In a letter to Knesset Finance Committee Chairman MK Rabbi Moshe Gafni and other top officials, MK Erel Margalit (Zionist Camp) urged the government to step in and prevent the acquisition of Israeli food manufacturer Osem by Nestlé.
“The Finance Committee must meet immediately to discuss the proposed purchase of Osem stock by Nestlé,” the letter said. “It’s bad enough that the food businesses in Israel is dominated by three conglomerates, a main cause for high prices. If this deal comes to pass, Israelis are likely to end up paying even more for food.”
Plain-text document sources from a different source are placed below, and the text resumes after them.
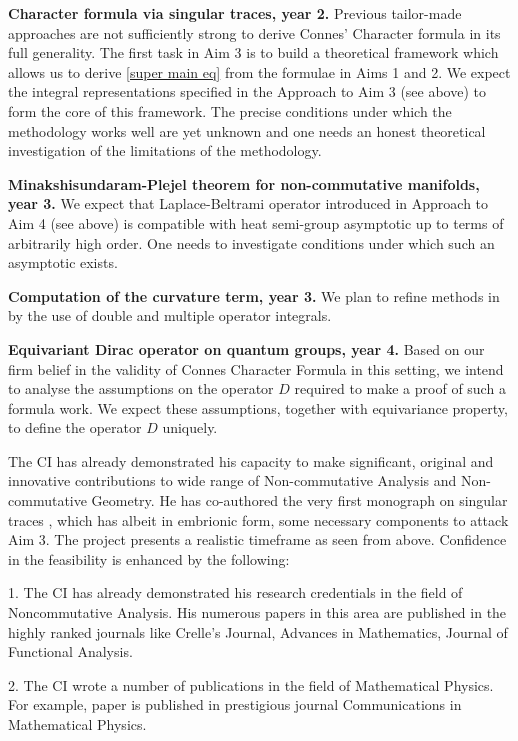 \documentclass[12pt]{article}
\newcommand{\archeading}[1]{\vspace{.3cm} \noindent{\bfseries #1} \vspace{.1cm}   }
\begin{document}
{\bf Character formula via singular traces, year 2.} Previous tailor-made approaches \cite{CGRS} are not sufficiently strong to derive Connes' Character formula in its full generality. The first task in Aim 3 is to build a theoretical framework which allows us to derive \eqref{super main eq} from the formulae in Aims 1 and 2. We expect the integral representations specified in the Approach to Aim 3 (see above) to form the core of this framework. The precise conditions under which the methodology works well are yet unknown and one needs an honest theoretical investigation of the limitations of the methodology.


{\bf Minakshisundaram-Plejel theorem for non-commutative manifolds, year 3.} We expect that Laplace-Beltrami operator introduced in Approach to Aim 4 (see above) is compatible with heat semi-group asymptotic up to terms of arbitrarily high order. One needs to investigate conditions under which such an asymptotic exists. 

{\bf Computation of the curvature term, year 3.} We plan to refine methods in \cite{Lesch}  by the use of double and multiple operator integrals. 

{\bf Equivariant Dirac operator on quantum groups, year 4.} Based on our firm belief in the validity of Connes Character Formula in this setting, we intend to analyse the assumptions on the operator $D$ required to make a proof of such a formula work. We expect these assumptions, together with equivariance property, to define the operator $D$ uniquely.

\bigskip\archeading{Feasibility and Strategic Alignment}
The CI has already demonstrated his capacity to make significant, original and innovative contributions to wide range of Non-commutative Analysis and Non-commutative Geometry. He has co-authored the very first monograph on singular traces \cite{book}, which has albeit in embrionic form, some necessary components to attack Aim 3. The project presents a realistic timeframe as seen from above. Confidence in the feasibility is enhanced by the following:

1. The CI has already demonstrated his research credentials in the field of Noncommutative Analysis. His numerous papers in this area are published in the highly ranked journals like Crelle's Journal, Advances in Mathematics, Journal of Functional Analysis.

2. The CI wrote a number of publications in the field of Mathematical Physics. For example, paper \cite{SZ-cmp} is published in prestigious journal Communications in Mathematical Physics.
\end{document}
Swiss conglomerate Nestlé already owns 63.7% of Osem, one of three (along with Tnuva and Strauss) of Israel’s largest processed food manufacturers. Nestlé is seeking to buy out the shares that are outstanding, offering NIS 3.3 billion ($840.5 million). When the sale is completed, Osem would be delisted from the Tel Aviv Stock Exchange. Nestlé has offered NIS 82.5 per share for Osem stock, far above the NIS 60-70 the shares usually trade at. Nestlé on Thursday informed the Tel Aviv Stock Exchange of its intentions to take over the Israeli company.
In a special analysis, business daily Globes said that the delisting of Osem from the TASE, as well as giving control of a major food supplier to a foreign company, constituted a triple blow to Israel. First, the analysts quoted said, as Osem will no longer be a public company, it would be less likely to account for its actions to the public – making it easier for the company to raise prices.
In addition, any profits that accrue will benefit not Israelis, but Nestlé’s stockholders. And, they added, the deal would put the food security of Israelis in the hands of a foreign group, which could also have negative consequences.
Last year, Tnuva, Israel’s largest processed food maker, was bought out by Bright Foods, a China-based company.